No hace tanto se decía, con expectativas, que teníamos al menos cuatro cartas que jugar y que era cuestión de escoger la más apropiada. Ahora bien, ya nadie cree en invasiones extranjeras, ni nuestros más estridentes mayameros. Ni siquiera circulan los muy vernáculos y casi siempre rebuscados rumores de golpe de otros tiempos, aun plácidos (dice el novio de la vecina de mi prima, coronel, que en Maracaibo hay ruido de sables…). La marcha popular sin retorno sobre Miraflores nunca la creyeron sino los muy crédulos. Y las elecciones, como era de esperarse, no hicieron sino encharcarse cada vez más: si no se podía con la fuerza mucho menos con modales civilizados. Y ya, a convertirse en “emprendedor” o en buhonero o migrante, si no se ha acumulado al menos lo suficiente, cuando se podía. La política es basura.
Por supuesto, hay mucho de verdad en esta constatación, desgraciadamente. Pero, sin duda, convertir este temple histórico en una certeza es una muy dañina y falsa convicción. Baste para rebatirla recordar que son pocos los tiranos que murieron en su cama y muchos los que tuvieron que correr para salvar el pescuezo. Y que hasta el imperio soviético que paseó por el espacio exterior y tenía misiles nucleares y buena parte del planeta sometido cayó cuando nadie lo esperaba, ni siquiera lo presentía. De manera que la conclusión, en caso de que las premisas sean ciertas, no es en absoluto necesaria. Y hay un espacio para las buenas nuevas, siempre lo hay. Es necesario que ese lema no nos deje de acompañar para hacer una política verosímil y constructiva, aun en los escenarios más adversos.
Todo esto tiene que ver con los recientes movimientos de la oposición, tanto tiempo inmovilizada, tendientes a un diálogo con el gobierno y aupado por una contundente representación de la comunidad internacional, supuestamente con un rol más activo y exigente que en situaciones similares precedentes. Suponer que este está condenado al fracaso porque fracasaron eventos similares anteriores es otro sofisma pueril. Tanto como pensar que un par de derrotas invalidan los siguientes juegos que un equipo deportivo debe jugar. O, para usar nuestro razonamiento inicial darlo por perdido porque Maduro y sus sicarios no pueden ser abatidos en juego alguno.
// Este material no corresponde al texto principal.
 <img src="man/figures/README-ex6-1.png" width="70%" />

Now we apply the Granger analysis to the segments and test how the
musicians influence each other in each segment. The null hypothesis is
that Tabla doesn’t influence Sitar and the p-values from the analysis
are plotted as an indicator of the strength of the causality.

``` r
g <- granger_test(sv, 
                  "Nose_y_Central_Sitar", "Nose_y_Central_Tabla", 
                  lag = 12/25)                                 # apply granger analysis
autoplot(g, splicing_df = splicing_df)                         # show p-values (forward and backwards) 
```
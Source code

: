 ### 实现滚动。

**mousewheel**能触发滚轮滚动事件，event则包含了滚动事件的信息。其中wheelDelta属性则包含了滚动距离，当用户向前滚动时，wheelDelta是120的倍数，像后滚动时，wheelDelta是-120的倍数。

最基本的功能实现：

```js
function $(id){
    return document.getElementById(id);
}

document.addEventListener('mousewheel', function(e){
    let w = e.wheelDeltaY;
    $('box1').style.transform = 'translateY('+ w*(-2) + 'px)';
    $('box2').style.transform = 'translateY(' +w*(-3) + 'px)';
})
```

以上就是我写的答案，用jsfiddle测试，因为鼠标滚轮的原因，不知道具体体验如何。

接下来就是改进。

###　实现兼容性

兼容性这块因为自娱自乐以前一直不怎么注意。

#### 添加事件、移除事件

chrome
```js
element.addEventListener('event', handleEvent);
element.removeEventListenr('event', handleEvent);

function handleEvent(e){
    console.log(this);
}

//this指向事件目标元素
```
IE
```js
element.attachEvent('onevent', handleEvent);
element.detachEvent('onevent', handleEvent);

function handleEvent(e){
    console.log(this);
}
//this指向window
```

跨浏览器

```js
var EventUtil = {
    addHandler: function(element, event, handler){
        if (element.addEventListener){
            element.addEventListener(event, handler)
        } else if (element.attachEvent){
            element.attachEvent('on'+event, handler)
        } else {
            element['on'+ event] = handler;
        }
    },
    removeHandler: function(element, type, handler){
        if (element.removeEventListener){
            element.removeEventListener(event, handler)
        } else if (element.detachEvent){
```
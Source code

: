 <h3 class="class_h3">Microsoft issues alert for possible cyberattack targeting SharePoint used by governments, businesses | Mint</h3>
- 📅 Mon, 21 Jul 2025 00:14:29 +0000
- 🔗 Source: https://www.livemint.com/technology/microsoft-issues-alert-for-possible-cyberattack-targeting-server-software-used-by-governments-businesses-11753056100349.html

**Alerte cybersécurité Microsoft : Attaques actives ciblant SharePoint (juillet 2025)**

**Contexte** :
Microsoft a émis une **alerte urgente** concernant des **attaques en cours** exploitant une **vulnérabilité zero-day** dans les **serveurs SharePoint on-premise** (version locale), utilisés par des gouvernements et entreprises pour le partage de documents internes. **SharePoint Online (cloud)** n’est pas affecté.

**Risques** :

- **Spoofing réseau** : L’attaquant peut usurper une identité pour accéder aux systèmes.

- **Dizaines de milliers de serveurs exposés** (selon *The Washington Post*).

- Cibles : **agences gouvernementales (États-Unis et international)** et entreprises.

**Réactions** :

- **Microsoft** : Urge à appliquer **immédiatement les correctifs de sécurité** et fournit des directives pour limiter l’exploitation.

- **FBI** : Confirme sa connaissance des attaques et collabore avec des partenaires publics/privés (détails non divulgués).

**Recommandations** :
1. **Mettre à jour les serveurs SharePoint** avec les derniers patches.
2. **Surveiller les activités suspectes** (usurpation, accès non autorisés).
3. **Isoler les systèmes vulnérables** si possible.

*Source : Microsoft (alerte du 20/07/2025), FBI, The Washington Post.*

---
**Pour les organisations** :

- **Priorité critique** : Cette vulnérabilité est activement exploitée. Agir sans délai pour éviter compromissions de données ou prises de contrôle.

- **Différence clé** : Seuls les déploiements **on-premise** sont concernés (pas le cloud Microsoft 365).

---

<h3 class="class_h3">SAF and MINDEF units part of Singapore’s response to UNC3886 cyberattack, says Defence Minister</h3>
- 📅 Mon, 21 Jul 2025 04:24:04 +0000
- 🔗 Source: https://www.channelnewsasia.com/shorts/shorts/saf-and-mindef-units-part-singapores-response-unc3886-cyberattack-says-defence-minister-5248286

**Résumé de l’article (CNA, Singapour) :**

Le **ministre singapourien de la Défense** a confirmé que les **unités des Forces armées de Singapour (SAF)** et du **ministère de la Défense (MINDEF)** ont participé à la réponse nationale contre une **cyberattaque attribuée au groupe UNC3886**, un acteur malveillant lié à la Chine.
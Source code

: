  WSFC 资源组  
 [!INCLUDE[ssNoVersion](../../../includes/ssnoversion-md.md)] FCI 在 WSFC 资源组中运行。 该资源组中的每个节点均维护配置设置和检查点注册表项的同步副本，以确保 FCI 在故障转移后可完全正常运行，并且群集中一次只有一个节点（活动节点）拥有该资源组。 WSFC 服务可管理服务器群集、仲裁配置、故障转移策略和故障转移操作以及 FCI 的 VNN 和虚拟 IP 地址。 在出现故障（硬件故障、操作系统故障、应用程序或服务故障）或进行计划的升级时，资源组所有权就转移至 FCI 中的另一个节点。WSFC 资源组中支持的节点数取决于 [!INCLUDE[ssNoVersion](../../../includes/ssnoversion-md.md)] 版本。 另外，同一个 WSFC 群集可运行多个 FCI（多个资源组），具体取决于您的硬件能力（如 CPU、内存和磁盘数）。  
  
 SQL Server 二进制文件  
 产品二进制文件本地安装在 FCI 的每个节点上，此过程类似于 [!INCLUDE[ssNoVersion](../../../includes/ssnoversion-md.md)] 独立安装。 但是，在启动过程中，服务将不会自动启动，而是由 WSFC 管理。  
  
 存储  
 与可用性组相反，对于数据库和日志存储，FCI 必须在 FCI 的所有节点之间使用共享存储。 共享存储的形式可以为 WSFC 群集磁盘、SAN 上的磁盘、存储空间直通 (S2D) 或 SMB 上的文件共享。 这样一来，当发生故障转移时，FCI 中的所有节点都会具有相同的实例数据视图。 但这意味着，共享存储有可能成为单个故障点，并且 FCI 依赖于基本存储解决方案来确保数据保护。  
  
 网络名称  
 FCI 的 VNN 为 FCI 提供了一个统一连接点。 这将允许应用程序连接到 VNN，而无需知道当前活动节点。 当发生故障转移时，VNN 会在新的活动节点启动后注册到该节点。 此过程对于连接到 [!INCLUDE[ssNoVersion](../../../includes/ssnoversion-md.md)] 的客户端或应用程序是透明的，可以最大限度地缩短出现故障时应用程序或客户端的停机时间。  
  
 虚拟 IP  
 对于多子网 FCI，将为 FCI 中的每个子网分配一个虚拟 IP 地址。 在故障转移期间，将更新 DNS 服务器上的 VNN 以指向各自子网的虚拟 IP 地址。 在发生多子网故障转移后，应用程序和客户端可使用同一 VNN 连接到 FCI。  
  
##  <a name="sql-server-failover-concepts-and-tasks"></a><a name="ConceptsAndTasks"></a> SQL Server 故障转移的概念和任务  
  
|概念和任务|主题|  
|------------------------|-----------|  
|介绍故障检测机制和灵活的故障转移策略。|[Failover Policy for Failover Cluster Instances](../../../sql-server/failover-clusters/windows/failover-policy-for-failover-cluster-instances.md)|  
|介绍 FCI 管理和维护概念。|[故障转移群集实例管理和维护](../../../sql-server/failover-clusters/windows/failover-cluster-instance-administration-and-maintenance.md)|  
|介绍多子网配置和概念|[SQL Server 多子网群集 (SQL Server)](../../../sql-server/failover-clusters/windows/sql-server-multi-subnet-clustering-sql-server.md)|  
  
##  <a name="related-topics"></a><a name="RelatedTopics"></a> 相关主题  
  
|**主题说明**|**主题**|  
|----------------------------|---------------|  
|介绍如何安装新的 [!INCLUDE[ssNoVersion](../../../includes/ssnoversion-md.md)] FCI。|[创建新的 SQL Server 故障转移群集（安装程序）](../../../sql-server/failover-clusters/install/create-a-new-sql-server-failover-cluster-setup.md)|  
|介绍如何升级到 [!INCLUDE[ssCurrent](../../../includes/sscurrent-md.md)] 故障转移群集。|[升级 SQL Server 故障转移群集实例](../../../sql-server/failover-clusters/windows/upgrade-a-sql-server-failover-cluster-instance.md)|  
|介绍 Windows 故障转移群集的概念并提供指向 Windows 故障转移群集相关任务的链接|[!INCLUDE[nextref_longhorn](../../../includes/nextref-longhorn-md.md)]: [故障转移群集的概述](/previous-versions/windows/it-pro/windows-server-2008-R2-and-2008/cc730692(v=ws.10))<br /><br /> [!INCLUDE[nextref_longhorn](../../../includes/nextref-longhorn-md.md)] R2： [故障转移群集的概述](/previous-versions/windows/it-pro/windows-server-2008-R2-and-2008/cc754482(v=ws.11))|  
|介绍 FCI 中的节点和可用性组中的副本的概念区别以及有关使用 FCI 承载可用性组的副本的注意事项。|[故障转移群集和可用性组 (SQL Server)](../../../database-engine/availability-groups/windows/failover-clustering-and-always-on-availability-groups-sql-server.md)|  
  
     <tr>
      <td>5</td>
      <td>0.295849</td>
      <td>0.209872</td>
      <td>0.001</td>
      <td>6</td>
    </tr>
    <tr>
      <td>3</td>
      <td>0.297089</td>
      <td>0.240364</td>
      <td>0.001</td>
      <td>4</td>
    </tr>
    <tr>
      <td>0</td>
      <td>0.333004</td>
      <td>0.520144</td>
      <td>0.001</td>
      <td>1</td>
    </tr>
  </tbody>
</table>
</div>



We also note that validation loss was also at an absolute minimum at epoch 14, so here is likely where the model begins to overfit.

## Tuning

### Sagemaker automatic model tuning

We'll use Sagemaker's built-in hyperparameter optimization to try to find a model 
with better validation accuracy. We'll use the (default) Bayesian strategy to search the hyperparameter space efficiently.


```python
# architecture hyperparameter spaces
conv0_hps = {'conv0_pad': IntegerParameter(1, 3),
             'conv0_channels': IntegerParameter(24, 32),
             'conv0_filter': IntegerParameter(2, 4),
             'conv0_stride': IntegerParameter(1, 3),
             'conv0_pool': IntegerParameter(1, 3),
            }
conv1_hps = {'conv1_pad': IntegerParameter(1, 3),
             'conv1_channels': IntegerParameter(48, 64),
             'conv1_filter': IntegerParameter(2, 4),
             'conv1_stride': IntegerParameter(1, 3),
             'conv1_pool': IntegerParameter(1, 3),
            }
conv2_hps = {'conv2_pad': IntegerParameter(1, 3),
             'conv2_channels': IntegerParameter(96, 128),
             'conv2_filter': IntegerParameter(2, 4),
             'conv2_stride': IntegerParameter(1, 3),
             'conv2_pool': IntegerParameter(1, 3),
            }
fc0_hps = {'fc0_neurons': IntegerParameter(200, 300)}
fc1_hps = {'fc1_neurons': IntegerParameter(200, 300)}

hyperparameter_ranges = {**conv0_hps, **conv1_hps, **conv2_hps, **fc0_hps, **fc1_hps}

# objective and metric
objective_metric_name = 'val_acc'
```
Encuentro que esa presión fuerte del exterior, que la unidad recientemente lograda entre los dos sectores mayores de la oposición, alguna actitud más o menos concesiva del gobierno (CNE, por ejemplo) más allá de las fanfarronas condiciones de Maduro, la cada vez más deteriorada y amenazante pandemia sin vacunas y sin planes -el último de los inmensos males criminales que nos azotan-, la flexibilización de algunos axiomas opositores, crean una situación donde cabe esperar resultados. Por lo menos no caer desde el inicio en el pesimismo de los desesperanzados, los cansados, los ávidos. Que no son exactamente modelos de racionalidad cívica y política.